--- About this task ---
Where the string "meshes" appears in a line of the material below, copy that line.

--- Provided material ---
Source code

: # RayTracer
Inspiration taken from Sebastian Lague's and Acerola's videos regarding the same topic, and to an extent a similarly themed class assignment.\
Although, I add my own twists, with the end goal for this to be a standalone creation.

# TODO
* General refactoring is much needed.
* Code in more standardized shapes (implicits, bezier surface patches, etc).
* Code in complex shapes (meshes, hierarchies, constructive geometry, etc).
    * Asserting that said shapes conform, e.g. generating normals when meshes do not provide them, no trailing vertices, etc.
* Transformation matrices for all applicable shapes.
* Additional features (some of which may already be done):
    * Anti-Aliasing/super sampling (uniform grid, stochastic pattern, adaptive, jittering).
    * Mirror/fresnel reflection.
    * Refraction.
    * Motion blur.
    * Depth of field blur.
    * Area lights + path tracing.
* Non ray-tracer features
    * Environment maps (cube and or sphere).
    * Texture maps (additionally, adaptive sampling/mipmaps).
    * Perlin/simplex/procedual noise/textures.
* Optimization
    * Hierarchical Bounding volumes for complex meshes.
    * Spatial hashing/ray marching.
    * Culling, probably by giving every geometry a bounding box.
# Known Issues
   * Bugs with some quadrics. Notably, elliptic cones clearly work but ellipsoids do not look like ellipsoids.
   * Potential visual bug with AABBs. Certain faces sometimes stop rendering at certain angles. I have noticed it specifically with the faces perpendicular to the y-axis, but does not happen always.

--- Task solution ---
* Code in complex shapes (meshes, hierarchies, constructive geometry, etc).
    * Asserting that said shapes conform, e.g. generating normals when meshes do not provide them, no trailing vertices, etc.
    * Hierarchical Bounding volumes for complex meshes.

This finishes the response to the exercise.